OpenFaaS Edge can be installed within an air-gapped environment using images copied from a machine with Internet access, to one without it.

  • Download the various images for OpenFaaS Edge, its installer, and any functions you want to a machine with Internet access.
  • Transfer the artifacts to the air-gapped machine.
  • Decide whether to restore the images to a self-hosted registry on the machine, to the containerd library, or a remote registry available to the air gap.
  • Copy across the license file and run the faasd install command along with any pull policy and DNS settings you require.

Note:

  • If your registry requires authentication, you'll have to create a config file for the credentials. Follow the chapter entitled "Private registries" in Serverless For Everyone Else.
  • It is possible to run a self-hosted registry with a self-signed certificate directly on the host with systemd, follow the chapter entitled "Adding a self-hosted container registry" in Serverless For Everyone Else.

Download images for offline usage

You can download, transfer and restore the images whichever way you prefer, however we maintain a dedicated, supported tool to do this for you called airfaas.

Download the OpenFaaS Edge images for offline access

On a PC with Internet access, run the following command to download the images:

faas-cli plugin get airfaas

Now, download the images for OpenFaaS Edge from your docker-compose.yaml file:

faas-cli airfaas download images \
  --yaml ./docker-compose.yaml \
  --path ./images \
  openfaas-edge

If you do not have a docker-compose.yaml file, you can export the installation bundle locally to get it.

mkdir -p ./faasd-pro
arkade oci install --path ./faasd-pro ghcr.io/openfaasltd/faasd-pro:latest

The docker-compose.yaml file can be found at ./faasd-pro/var/lib/faasd/docker-compose.yaml

Download your functions

You can also download your functions using the same method.

faas-cli airfaas download images \
  --yaml ./stack.yaml \
  --path ./images \
  functions

For example, if you wanted the env and nodeinfo functions from the OpenFaaS Store, create a file and run:

cat > stack.yaml << EOF
provider:
  name: openfaas

functions:
  env:
    image: ghcr.io/openfaas/alpine:latest
    fprocess: env
    skip_build: true
  nodeinfo:
    image: ghcr.io/openfaas/nodeinfo:latest
    skip_build: true
EOF

Then run the command to download the images as per above.

Transfer the images

Transfer the ./images directory to the air-gapped machine using your preferred method.
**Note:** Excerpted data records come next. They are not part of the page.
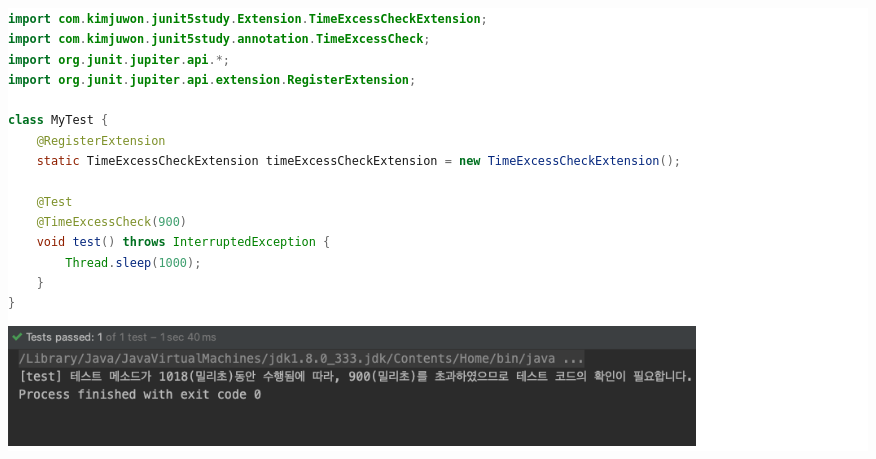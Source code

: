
 ```java:MyTest.java
import com.kimjuwon.junit5study.Extension.TimeExcessCheckExtension;
import com.kimjuwon.junit5study.annotation.TimeExcessCheck;
import org.junit.jupiter.api.*;
import org.junit.jupiter.api.extension.RegisterExtension;

class MyTest {
    @RegisterExtension
    static TimeExcessCheckExtension timeExcessCheckExtension = new TimeExcessCheckExtension();

    @Test
    @TimeExcessCheck(900)
    void test() throws InterruptedException {
        Thread.sleep(1000);
    }
}
```

<img src="./images/확장모델적용결과.png" width="80%">
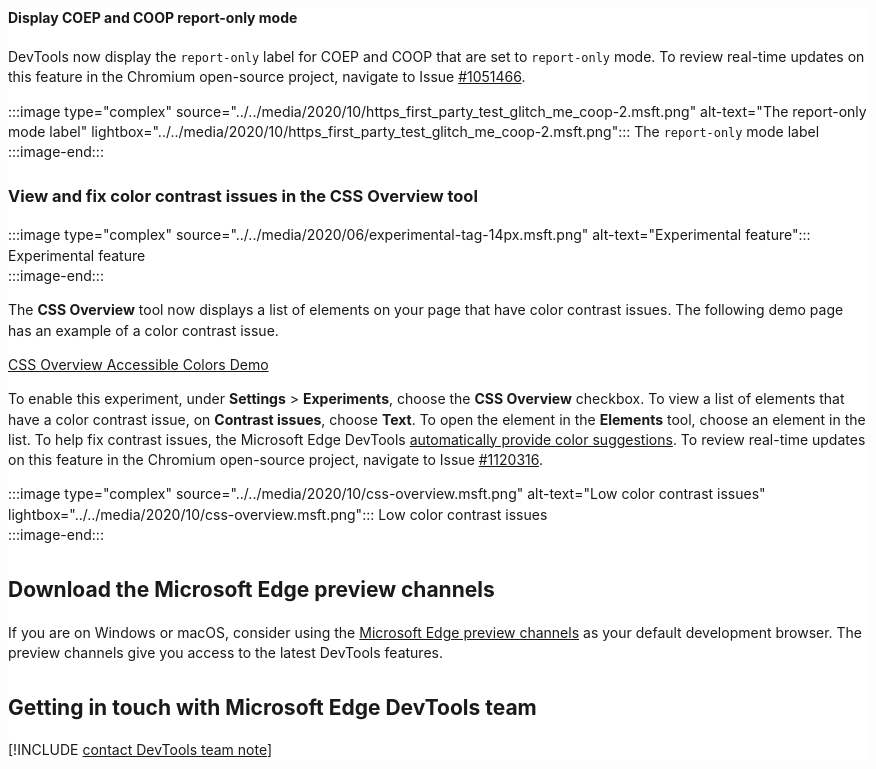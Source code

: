 #### Display COEP and COOP report-only mode  

DevTools now display the `report-only` label for COEP and COOP that are set to `report-only` mode.  To review real-time updates on this feature in the Chromium open-source project, navigate to Issue [#1051466][CR1051466].  

:::image type="complex" source="../../media/2020/10/https_first_party_test_glitch_me_coop-2.msft.png" alt-text="The report-only mode label" lightbox="../../media/2020/10/https_first_party_test_glitch_me_coop-2.msft.png":::
   The `report-only` mode label  
:::image-end:::  

### View and fix color contrast issues in the CSS Overview tool  

:::image type="complex" source="../../media/2020/06/experimental-tag-14px.msft.png" alt-text="Experimental feature":::
   Experimental feature  
:::image-end:::  

The **CSS Overview** tool now displays a list of elements on your page that have color contrast issues.  The following demo page has an example of a color contrast issue.  

[CSS Overview Accessible Colors Demo][GlitchCssOverviewAccessibleColorsDemo]  

To enable this experiment, under **Settings** > **Experiments**, choose the **CSS Overview** checkbox.  To view a list of elements that have a color contrast issue, on **Contrast issues**, choose **Text**.  To open the element in the **Elements** tool, choose an element in the list.  To help fix contrast issues, the Microsoft Edge DevTools [automatically provide color suggestions][DevtoolsWhatsnew200208DevtoolsAccessibleColorSuggestionStylesPane].  To review real-time updates on this feature in the Chromium open-source project, navigate to Issue [#1120316][CR1120316].  

:::image type="complex" source="../../media/2020/10/css-overview.msft.png" alt-text="Low color contrast issues" lightbox="../../media/2020/10/css-overview.msft.png":::
   Low color contrast issues  
:::image-end:::  

## Download the Microsoft Edge preview channels  

If you are on Windows or macOS, consider using the [Microsoft Edge preview channels][MicrosoftEdgePreviewChannels] as your default development browser.  The preview channels give you access to the latest DevTools features.  

## Getting in touch with Microsoft Edge DevTools team  

[!INCLUDE [contact DevTools team note](../../includes/contact-whats-new-note.md)]  

  

[DevtoolsWhatsnew200205DevtoolsDeprecationPropertiesPaneElementsPanel]: ../05/devtools.md#deprecation-of-the-properties-pane-in-the-elements-tool "Deprecation of the Properties pane in the Elements tool - What's new in DevTools (Microsoft Edge 84) | Microsoft Docs"  
[DevtoolsWhatsnew200206DevtoolsCssGridDebuggingFeatures]: ../06/devtools.md#css-grid-debugging-features "CSS grid debugging features - What's New In DevTools (Microsoft Edge 85) | Microsoft Docs"  
[DevtoolsWhatsnew200208DevtoolsAccessibleColorSuggestionStylesPane]: ../08/devtools.md#accessible-color-suggestion-in-the-styles-pane "Accessible color suggestion in the Styles pane - What's New In DevTools (Microsoft Edge 86) | Microsoft Docs"  

[DevtoolsDeviceModeIndex]: /microsoft-edge/devtools-guide-chromium/device-mode/index "Emulate mobile devices in Microsoft Edge DevTools | Microsoft Docs"  
[DevtoolsGuideChromiumConsoleUtilitiesRecentlySelectedElementJavascriptObject]:  https://docs.microsoft.com/microsoft-edge/devtools-guide-chromium/console/utilities#recently-selected-element-or-javascript-object "Recently Selected Element Or JavaScript Object - Console Utilities API Reference | Microsoft Docs"  
[DevtoolsCustomizeShortcuts]: /microsoft-edge/devtools-guide-chromium/customize/shortcuts "Customize keyboard shortcuts in the Microsoft Edge DevTools | Microsoft Docs"  
[DevtoolsGuideChromiumEvaluatePerformanceReference]: /microsoft-edge/devtools-guide-chromium/evaluate-performance/reference "Performance analysis reference | Microsoft Docs"  
[DevtoolsExperimentalFeaturesEmulationSupportDualScreenMode]: /microsoft-edge/devtools-guide-chromium/experimental-features#emulation-support-dual-screen-mode "Emulation: Support dual screen mode - Experimental features | Microsoft Docs"  
[DevtoolsExperimentalFeaturesEnableExperimentalApis]: /microsoft-edge/devtools-guide-chromium/experimental-features#enable-experimental-apis "Enable experimental APIs - Experimental features | Microsoft Docs"  
[DevtoolsExperimentalFeaturesEnableKeyboardShortcutEditor]: /microsoft-edge/devtools-guide-chromium/experimental-features#enable-keyboard-shortcut-editor "Enable keyboard shortcut editor - Experimental features | Microsoft Docs"  
[DevtoolsExperimentalFeaturesEnableNewCssGridDebuggingFeatures]: /microsoft-edge/devtools-guide-chromium/experimental-features#enable-new-css-grid-debugging-features "Emulation: Support dual screen mode - Experimental features | Microsoft Docs"  
[DevtoolsExperimentalFeaturesEnableNetworkConsole]: /microsoft-edge/devtools-guide-chromium/experimental-features#enable-network-console "Enable Network Console - Experimental features | Microsoft Docs"  
[DevtoolsExperimentalFeaturesEnableSourceOrderViewer]: /microsoft-edge/devtools-guide-chromium/experimental-features#enable-source-order-viewer "Enable Source Order Viewer - Experimental features | Microsoft Docs"
[DevtoolsExperimentalFeaturesTestingOnFoldableDualScreenDevices]: /microsoft-edge/devtools-guide-chromium/experimental-features#testing-on-foldable-and-dual-screen-devices "Testing on foldable and dual-screen devices - Experimental features | Microsoft Docs"  
[DevtoolsExperimentalFeaturesTurnOnExperimentalFeatures]: /microsoft-edge/devtools-guide-chromium/experimental-features#turn-on-experimental-features "Turn on Experimental features - Experimental features | Microsoft Docs"  
[DevtoolsConsoleApiTable]: /microsoft-edge/devtools-guide-chromium/console/api#table "table - Console API reference | Microsoft Docs"  
[DevtoolsCoverageIndex]: /microsoft-edge/devtools-guide-chromium/coverage/index "Find unused JavaScript and CSS code with the Coverage tab in Microsoft Edge DevTools | Microsoft Docs"  

[DevtoolsCssGrid]:  /microsoft-edge/devtools-guide-chromium/css/grid "Inspect CSS Grid | Microsoft Docs"  
[DevtoolsCustomizeIndexDrawer]: /microsoft-edge/devtools-guide-chromium/customize/index#drawer "Drawer - Customize Microsoft Edge DevTools | Microsoft Docs"  
[DevtoolsCustomizeIndexSettings]: /microsoft-edge/devtools-guide-chromium/customize/index#settings "Settings - Customize Microsoft Edge DevTools | Microsoft Docs"  
[DevtoolsEvaluatePerformanceReferenceAnalyzeRenderingPerformance]: /microsoft-edge/devtools-guide-chromium/evaluate-performance/reference#analyze-rendering-performance-with-the-rendering-tab "Analyze rendering performance with the Rendering tab - Performance Analysis Reference | Microsoft Docs"  
[DevtoolsMediaIndex]: /microsoft-edge/devtools-guide-chromium/media/index "View and debug media players information | Microsoft Docs"  
[DevtoolsNetworkReferenceFilterRequestsProperties]: /microsoft-edge/devtools-guide-chromium/network/reference#filter-requests-by-properties  "Filter requests by properties - Network Analysis reference | Microsoft Docs"  
[DevtoolsWebauthnIndex]: /microsoft-edge/devtools-guide-chromium/webauthn/index "Emulate authenticators and debug WebAuthn in Microsoft Edge DevTools | Microsoft Docs"  
[MicrosoftEdgePreviewChannels]: https://www.microsoftedgeinsider.com/download "Microsoft Edge Preview Channels"  
[VisualStudioCode]: https://code.visualstudio.com "Visual Studio Code"  
[VisualStudioCodeMarketplaceMsEdgedevtools]: https://marketplace.visualstudio.com/items?itemName=ms-edgedevtools.vscode-edge-devtools "Microsoft Edge Tools for Visual Studio Code | Visual Studio Code"  
[CRIssuesList]: https://bugs.chromium.org/p/chromium/issues/list "Chromium bugs"  
[CR174309]: https://crbug.com/174309 "DevTools: Allow to customize keyboard shortcuts/key bindings | Chromium bugs"
[CR772558]: https://crbug.com/772558 "DevTools: Update to latest version of Lighthouse | Chromium bugs"  
[CR1034663]: https://crbug.com/1034663 "Create a front-end for the WebAuthn Testing API | Chromium bugs"  
[CR1047356]: https://crbug.com/1047356 "CSS Grid/Flexbox/Table tooling | Chromium bugs"  
[CR1051466]: https://crbug.com/1051466 "Support COOP/COEP debugging in DevTools | Chromium bugs"  
[CR1073899]: https://crbug.com/1073899 "Computed style tab disappears in responsive mode | Chromium bugs"  
[CR1075732]: https://crbug.com/1075732 "DevTools personalization - Movable tabs | Chromium bugs"  
[CR1084673]: https://crbug.com/1084673 "DevTools: improve the way we present CSS custom properties ((aka). CSS variables) and their values | Chromium bugs"  
[CR1093687]: https://crbug.com/1093687 "Create tool for creating and replaying synthetic network requests | Chromium bugs"  
[CR1096230]: https://crbug.com/1096230 "Group CSS properties by categories in Computed Styles pane | Chromium bugs"  
[CR1104188]: https://crbug.com/1104188 "Network tool search does not find results when searching for full URL | Chromium bugs"  
[CR1106251]: https://crbug.com/1106251 "☂ DevTools: improve Computed Styles tab | Chromium bugs"  
[CR1120316]: https://crbug.com/1120316 "Highlight bad contrast under CSS Overview > Colors | Chromium Bugs"  
[CR1121141]: https://crbug.com/1121141 "Allow filtering by resource type in network log | Chromium bugs"  
[CR1121312]: https://crbug.com/1121312 "Settings should be removed from More Tools menu | Chromium bugs"  
[CR1136394]: https://crbug.com/1136394 "Flexbox tooling | Chromium Bugs"  
[CR1136655]: https://crbug.com/1136655 "Devtools: Localization V2 | Chromium bugs"  
[MdnReportingApi]: https://developer.mozilla.org/docs/Web/API/Reporting_API "Reporting API | MDN"  
[GithubMicrosoftVscodeEdgeDevtools]: https://github.com/Microsoft/vscode-edge-devtools "microsoft/vscode-edge-devtools | GitHub"  
[GithubGoogleChromeLighthouseReleasesV641]: https://github.com/GoogleChrome/lighthouse/releases/v6.4.1 "v6.4.1 - GoogleChrome/lighthouse | GitHub"  
[GithubW3cWebauthn]: https://w3c.github.io/webauthn "Web Authentication | GitHub"  
[GlitchCssOverviewAccessibleColorsDemo]: https://css-overview-accessible-colors-demo.glitch.me "Hello! | Glitch"  
[PostmanSchemaJsonCollectionv210Index]: https://schema.getpostman.com/json/collection/v2.1.0/docs/index.html "Postman Collection Format v2.1.0 | Postman"  
[SwaggerSpecificationV2]: https://swagger.io/specification/v2 "OpenAPI Specification | Swagger"  
[CCA4IL]: https://creativecommons.org/licenses/by/4.0  
[CCby4Image]: https://i.creativecommons.org/l/by/4.0/88x31.png  
[GoogleSitePolicies]: https://developers.google.com/terms/site-policies  
[JecelynYeen]: https://developers.google.com/web/resources/contributors/jecelynyeen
This could be a USB drive, SCP, rsync, or any other method you prefer.

Restore the images

When running OpenFaaS Edge in an air-gap, you can restore the images to either a local registry or the containerd library.

Restore images to the containerd library

The easiest way to test an air-gapped installation, is to bypass the need for a local registry, and to restore the images directly to the containerd library.

OpenFaaS Edge binaries and dependencies need to be installed before you can run the restore command. Follow the air-gapped installation instructions and restore the images right before running faasd install.

Restore the OpenFaaS Edge images:

faas-cli airfaas restore \
  --containerd \
  --namespace openfaas \
  ./images/openfaas-edge/images.json

If you need to restore any of your own functions, make sure you pass the --namespace flag, i.e.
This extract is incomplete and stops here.